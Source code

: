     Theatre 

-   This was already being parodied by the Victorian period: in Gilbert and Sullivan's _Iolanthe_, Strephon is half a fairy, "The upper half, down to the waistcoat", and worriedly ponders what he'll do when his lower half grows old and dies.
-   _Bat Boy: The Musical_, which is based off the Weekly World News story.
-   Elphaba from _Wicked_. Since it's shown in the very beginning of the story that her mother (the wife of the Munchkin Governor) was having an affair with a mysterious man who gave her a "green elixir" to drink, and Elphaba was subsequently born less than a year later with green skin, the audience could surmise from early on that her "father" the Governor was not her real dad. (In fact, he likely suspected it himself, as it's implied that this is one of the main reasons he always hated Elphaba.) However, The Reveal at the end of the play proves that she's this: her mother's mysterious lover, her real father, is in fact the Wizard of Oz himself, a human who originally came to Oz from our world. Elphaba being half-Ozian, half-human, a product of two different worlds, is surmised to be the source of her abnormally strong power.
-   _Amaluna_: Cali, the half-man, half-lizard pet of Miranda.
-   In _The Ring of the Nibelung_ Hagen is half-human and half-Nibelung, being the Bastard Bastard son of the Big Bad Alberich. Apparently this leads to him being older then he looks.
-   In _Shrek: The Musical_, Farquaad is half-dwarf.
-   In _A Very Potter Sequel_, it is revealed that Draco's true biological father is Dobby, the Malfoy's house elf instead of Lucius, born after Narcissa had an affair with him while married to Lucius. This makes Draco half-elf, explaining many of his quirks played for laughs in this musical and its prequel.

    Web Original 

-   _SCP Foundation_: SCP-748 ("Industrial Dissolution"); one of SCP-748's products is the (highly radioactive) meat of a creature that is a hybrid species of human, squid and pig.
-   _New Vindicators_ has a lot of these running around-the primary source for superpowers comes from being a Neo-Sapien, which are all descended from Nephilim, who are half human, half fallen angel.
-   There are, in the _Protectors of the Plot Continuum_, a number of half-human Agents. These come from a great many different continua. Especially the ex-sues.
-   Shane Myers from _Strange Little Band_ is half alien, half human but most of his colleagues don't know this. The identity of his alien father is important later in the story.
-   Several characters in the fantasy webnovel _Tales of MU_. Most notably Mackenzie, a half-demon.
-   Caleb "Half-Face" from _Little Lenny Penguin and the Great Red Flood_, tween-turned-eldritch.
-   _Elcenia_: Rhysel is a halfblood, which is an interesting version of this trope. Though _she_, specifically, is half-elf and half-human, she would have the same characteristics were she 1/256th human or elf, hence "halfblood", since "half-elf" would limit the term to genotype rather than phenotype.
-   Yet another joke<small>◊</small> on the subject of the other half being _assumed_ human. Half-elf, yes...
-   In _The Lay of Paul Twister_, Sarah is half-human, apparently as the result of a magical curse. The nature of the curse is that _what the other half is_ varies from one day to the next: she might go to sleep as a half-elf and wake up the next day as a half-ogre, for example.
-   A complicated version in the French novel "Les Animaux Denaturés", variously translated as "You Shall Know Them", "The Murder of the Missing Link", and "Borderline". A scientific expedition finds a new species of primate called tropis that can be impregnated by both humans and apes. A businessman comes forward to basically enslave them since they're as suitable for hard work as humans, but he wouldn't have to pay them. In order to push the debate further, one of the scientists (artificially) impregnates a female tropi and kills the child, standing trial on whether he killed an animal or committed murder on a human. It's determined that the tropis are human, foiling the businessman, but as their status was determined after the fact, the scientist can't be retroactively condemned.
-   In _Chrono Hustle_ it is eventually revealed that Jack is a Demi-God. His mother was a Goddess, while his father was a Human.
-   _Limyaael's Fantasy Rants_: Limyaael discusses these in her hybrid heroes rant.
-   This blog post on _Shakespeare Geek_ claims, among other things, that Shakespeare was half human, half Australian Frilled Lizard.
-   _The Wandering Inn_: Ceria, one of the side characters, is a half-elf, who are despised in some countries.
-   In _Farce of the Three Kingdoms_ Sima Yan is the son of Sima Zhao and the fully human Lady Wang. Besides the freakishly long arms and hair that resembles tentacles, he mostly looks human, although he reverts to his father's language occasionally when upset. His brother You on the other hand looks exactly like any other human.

(PROBLEM) From the records above, transcribe without alteration every line from the one with "Web Original" to the one with "human. Half-elf, yes...", inclusive.

(EXERCISE RESULT)
    Web Original 

-   _SCP Foundation_: SCP-748 ("Industrial Dissolution"); one of SCP-748's products is the (highly radioactive) meat of a creature that is a hybrid species of human, squid and pig.
-   _New Vindicators_ has a lot of these running around-the primary source for superpowers comes from being a Neo-Sapien, which are all descended from Nephilim, who are half human, half fallen angel.
-   There are, in the _Protectors of the Plot Continuum_, a number of half-human Agents. These come from a great many different continua. Especially the ex-sues.
-   Shane Myers from _Strange Little Band_ is half alien, half human but most of his colleagues don't know this. The identity of his alien father is important later in the story.
-   Several characters in the fantasy webnovel _Tales of MU_. Most notably Mackenzie, a half-demon.
-   Caleb "Half-Face" from _Little Lenny Penguin and the Great Red Flood_, tween-turned-eldritch.
-   _Elcenia_: Rhysel is a halfblood, which is an interesting version of this trope. Though _she_, specifically, is half-elf and half-human, she would have the same characteristics were she 1/256th human or elf, hence "halfblood", since "half-elf" would limit the term to genotype rather than phenotype.
-   Yet another joke<small>◊</small> on the subject of the other half being _assumed_ human. Half-elf, yes...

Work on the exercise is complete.